For George William Yohe, II, APPELLANT: Joshua Auriemma, Esq., Shawn Michael Doward, Esq.,Justin James McShane, Esq., Theodore Charles Tanski Jr., Esq., McShane Firm, LLC.

For PA Association of Criminal Defense Lawyers, APPELLANT AMICUS CURIAE: Jules Epstein, Esq.; Barbara A. Zemlock, Esq., Post & Schell, P.C.

For PA Association for Drunk Driving Defense Attorneys, APPELLANT AMICUS CURIAE: Michael Steven Sherman, Esq., Michael Steven Sherman, P.C.

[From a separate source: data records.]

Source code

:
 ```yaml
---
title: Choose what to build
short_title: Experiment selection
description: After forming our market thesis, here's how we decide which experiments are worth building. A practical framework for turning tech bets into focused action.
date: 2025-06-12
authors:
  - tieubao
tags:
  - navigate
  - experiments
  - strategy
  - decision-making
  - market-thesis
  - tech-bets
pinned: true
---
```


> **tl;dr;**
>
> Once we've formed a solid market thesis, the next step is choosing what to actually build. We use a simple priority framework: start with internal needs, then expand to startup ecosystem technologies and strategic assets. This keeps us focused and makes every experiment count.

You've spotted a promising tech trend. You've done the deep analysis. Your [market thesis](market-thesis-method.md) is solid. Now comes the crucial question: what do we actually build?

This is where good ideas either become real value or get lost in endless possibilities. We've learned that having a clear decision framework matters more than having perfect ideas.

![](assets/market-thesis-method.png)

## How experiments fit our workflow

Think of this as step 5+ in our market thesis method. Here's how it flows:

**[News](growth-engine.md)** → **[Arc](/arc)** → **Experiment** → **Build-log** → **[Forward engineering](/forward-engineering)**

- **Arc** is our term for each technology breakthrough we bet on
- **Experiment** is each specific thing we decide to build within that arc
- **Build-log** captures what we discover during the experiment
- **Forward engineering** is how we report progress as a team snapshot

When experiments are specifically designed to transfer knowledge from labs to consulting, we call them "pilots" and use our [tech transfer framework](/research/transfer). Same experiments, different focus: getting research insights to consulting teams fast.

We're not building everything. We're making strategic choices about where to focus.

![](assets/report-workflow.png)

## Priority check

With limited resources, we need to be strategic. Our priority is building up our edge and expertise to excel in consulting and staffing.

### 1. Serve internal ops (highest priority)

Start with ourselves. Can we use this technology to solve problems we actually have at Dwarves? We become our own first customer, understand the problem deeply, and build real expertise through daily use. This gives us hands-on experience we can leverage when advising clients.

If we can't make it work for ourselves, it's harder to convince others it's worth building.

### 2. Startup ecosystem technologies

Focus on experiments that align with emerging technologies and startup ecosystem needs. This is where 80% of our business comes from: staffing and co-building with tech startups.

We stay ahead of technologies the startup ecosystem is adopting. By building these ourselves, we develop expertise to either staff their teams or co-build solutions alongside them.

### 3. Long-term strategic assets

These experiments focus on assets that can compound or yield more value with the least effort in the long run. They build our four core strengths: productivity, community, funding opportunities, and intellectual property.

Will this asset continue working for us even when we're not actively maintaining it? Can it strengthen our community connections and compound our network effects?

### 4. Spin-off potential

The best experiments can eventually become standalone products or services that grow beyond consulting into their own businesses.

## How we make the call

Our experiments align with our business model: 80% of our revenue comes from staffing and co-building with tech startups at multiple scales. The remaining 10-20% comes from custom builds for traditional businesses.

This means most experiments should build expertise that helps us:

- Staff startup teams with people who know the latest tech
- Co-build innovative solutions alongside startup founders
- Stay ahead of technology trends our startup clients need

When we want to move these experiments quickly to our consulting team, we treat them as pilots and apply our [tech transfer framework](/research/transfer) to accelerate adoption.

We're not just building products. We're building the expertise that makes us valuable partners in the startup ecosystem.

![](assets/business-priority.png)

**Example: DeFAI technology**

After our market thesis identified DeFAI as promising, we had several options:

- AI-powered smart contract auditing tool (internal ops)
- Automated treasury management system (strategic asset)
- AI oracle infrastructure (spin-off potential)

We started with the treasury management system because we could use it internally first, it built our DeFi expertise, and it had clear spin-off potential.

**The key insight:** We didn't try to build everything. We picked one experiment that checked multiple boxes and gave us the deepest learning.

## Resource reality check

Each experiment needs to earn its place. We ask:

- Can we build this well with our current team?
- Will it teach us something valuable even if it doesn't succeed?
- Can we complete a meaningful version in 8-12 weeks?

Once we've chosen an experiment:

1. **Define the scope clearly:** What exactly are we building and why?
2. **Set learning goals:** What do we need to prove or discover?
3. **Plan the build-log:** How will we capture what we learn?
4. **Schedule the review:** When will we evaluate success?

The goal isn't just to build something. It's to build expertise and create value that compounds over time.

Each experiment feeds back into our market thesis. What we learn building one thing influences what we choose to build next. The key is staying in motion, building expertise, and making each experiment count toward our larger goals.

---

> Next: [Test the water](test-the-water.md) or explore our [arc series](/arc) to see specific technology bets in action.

For National College for DUI Defense Attorneys, APPELLANT AMICUS CURIAE: Leonard Stamm, Esq.

For Commonwealth of Pennsylvania, APPELLEE: Timothy Jon Barker, Esq.; Thomas L. Kearney III, Esq., Stephanie Elizabeth Lombardo, Esq., Duane Ramseur, Esq., James Edward Zamkotowicz, Esq., York County District Attorney's Office.

For Pennsylvania District Attorneys Association, APPELLEE AMICUS CURIAE: Hugh J. Burns Jr., Esq.

BEFORE: CASTILLE, C.J., SAYLOR, EAKIN, BAER, TODD, McCAFFERY, JJ. MR. JUSTICE BAER. Mr. Chief Justice Castille, Messrs. Justice Saylor and Eakin, Madame Justice Todd and Mr. Justice McCaffery join the opinion.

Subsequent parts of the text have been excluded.